Dicen que todo esto tiene un culpable. Lo llaman cambio
climático. Yo de esas cosas no sé; de otras, tampoco y me encojo de hombros y
pienso que algo tiene que haber que está dando bien la jaqueca con bofetadas de
la madre naturaleza que más que madre parece otra cosa bien distinta.

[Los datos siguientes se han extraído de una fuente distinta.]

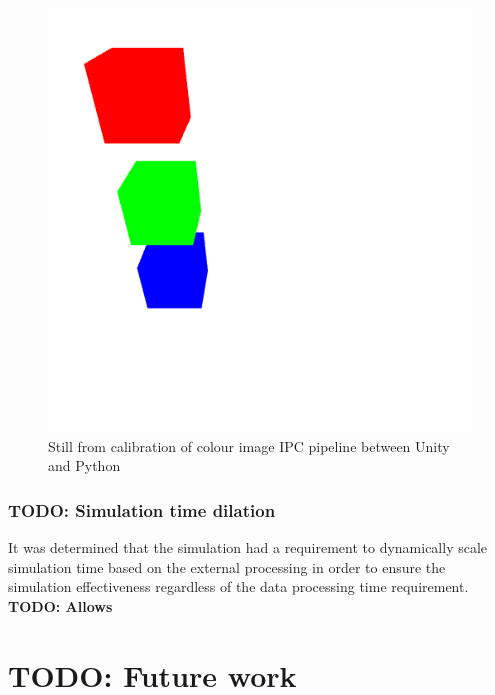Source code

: \documentclass[]{aiaa-tc}%
\begin{document}
\begin{figure}[htb]%
 \includegraphics{unity_calibration.png}
 \caption{Still from calibration of colour image IPC pipeline between Unity and Python}
 \label{f:unity_calibration}
\end{figure}


\subsubsection{TODO: Simulation time dilation}\label{sect:timedilation}

It was determined that the simulation had a requirement to dynamically scale simulation time based on the external processing in order to ensure the simulation effectiveness regardless of the data processing time requirement. \textbf{TODO: Allows }



\section{TODO: Future work}
\end{document}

Cuando por esas fechas llegaban los exámenes – ahora me
parece que se llama evaluación continua permanente, o algo parecido – se daban
los últimos repasos. En las noches templadas de mayo, después de llevar la
cabeza algo caliente, bajábamos al patio del recreo donde esperaba la Virgen
Blanca – la de Vitoria, no; la nuestra – entre flores para el Mes de María. Y,
oigan hacía calor.
Desde Gibralfaro venía la brisa que subía del mar. El patio
del recreo acogía a muchos muchachos que había llegado hasta allí, la mayoría,
siguiendo unos ideales de generosidad y de entrega y que luego, cada uno
siguió, como tiene que ser su camino.
Un rato antes cada uno se las había andado entre si Tito
Livio con la ‘Ab urbe condita’, que
si la cristalografía de don Remigio, que ante nuestras tozudeces de muchachos,
machacaba: “hijo que esto no es una piedra, que es un mineral”, que si don
Juan, “ si yo he hecho el problema’. “Sí, sí, claro que lo has hecho… lo has
hecho polvo”.
Un rato antes, si la tarde estaba clara, África se venía
enfrente, casi al alcance de la mano y el mar era un charco grande y uno
recordaba cómo don Rafael Vela, el mejor profesor de Literatura que he tenido,
nos comentaba aquello de: “Que por mayo era, por mayo / cuando hace la calor /
cuando los trigos encañan…” Por un casual ¿entonces, no había cambio climático?